3 As per the Official Statistics of Japan Website, the total number of Indians in Japan as of 2020 was 38,558. The number of men is 26,434 and women was 12,124. As per the data, the number of women in the age group 26-30 years was 2,245; for 31-35 years, 2,259; for 36-40, 1,434.
4 Personal choices refer to situations where some opt to work in the corporate sector or full-time jobs, even though they may or may not be able to find jobs in their field of expertise. And the circumstances mainly refer to the options available for taking care of their child in their absence.
5 Recently, there are women in the Indian, Nepalese or Filipino communities who offer cooking and cleaning services. They are informally hired through word of mouth or by contacting them through references or via community or social media groups that are especially made for such purposes. For food, they mainly get help from women in the Indian or Nepalese communities. For cleaning, it could be any of the three. But the cost of these services at the time of the research was around 1,500 yen per hour, which is much higher than one would pay in India.
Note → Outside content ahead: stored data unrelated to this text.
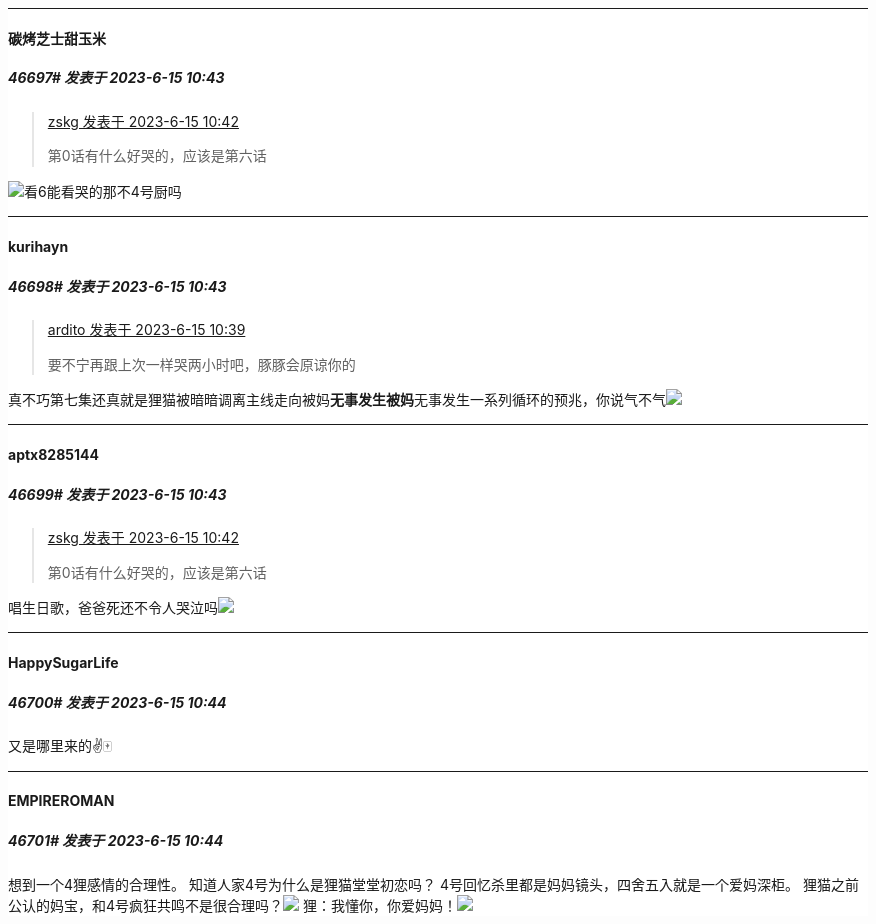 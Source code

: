 *****

####  碳烤芝士甜玉米  
##### 46697#       发表于 2023-6-15 10:43

<blockquote><a href="httphttps://bbs.saraba1st.com/2b/forum.php?mod=redirect&amp;goto=findpost&amp;pid=61292605&amp;ptid=2123779" target="_blank">zskg 发表于 2023-6-15 10:42</a>

第0话有什么好哭的，应该是第六话</blockquote>
<img src="https://static.saraba1st.com/image/smiley/face2017/067.png" referrerpolicy="no-referrer">看6能看哭的那不4号厨吗

*****

####  kurihayn  
##### 46698#       发表于 2023-6-15 10:43

<blockquote><a href="httphttps://bbs.saraba1st.com/2b/forum.php?mod=redirect&amp;goto=findpost&amp;pid=61292563&amp;ptid=2123779" target="_blank">ardito 发表于 2023-6-15 10:39</a>

要不宁再跟上次一样哭两小时吧，豚豚会原谅你的</blockquote>
真不巧第七集还真就是狸猫被暗暗调离主线走向被妈**无事发生被妈**无事发生一系列循环的预兆，你说气不气<img src="https://static.saraba1st.com/image/smiley/face2017/049.png" referrerpolicy="no-referrer">

*****

####  aptx8285144  
##### 46699#       发表于 2023-6-15 10:43

<blockquote><a href="httphttps://bbs.saraba1st.com/2b/forum.php?mod=redirect&amp;goto=findpost&amp;pid=61292605&amp;ptid=2123779" target="_blank">zskg 发表于 2023-6-15 10:42</a>

第0话有什么好哭的，应该是第六话</blockquote>
唱生日歌，爸爸死还不令人哭泣吗<img src="https://static.saraba1st.com/image/smiley/face2017/068.png" referrerpolicy="no-referrer">


*****

####  HappySugarLife  
##### 46700#       发表于 2023-6-15 10:44

又是哪里来的✌️🀄️

*****

####  EMPIREROMAN  
##### 46701#       发表于 2023-6-15 10:44

想到一个4狸感情的合理性。
知道人家4号为什么是狸猫堂堂初恋吗？
4号回忆杀里都是妈妈镜头，四舍五入就是一个爱妈深柜。
狸猫之前公认的妈宝，和4号疯狂共鸣不是很合理吗？<img src="https://static.saraba1st.com/image/smiley/face2017/067.png" referrerpolicy="no-referrer">
狸：我懂你，你爱妈妈！<img src="https://static.saraba1st.com/image/smiley/face2017/067.png" referrerpolicy="no-referrer">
Also, these services, if used, are affordable only for a few hours a week, not on an everyday basis in most cases. There are also companies through which one can formally hire these services (mainly cleaning), but the cost in such cases can be 2 to 4 times more.
6 The population of Indians in Tokyo as per the Official Statistics of Japan website in Japan in 2007 was 20,589, and that in 2020 was 38,558.
7 This is usually not the case. In most cases the respondents had Japanese-speaking doctors. Even if they do find an English doctor then they are not necessarily near to their place of residence.
8 Also cited in Shakya, Tanaka, Shibanuma and Jimba 2018.
9 Also cited in Shakya, Tanaka, Shibanuma and Jimba 2018.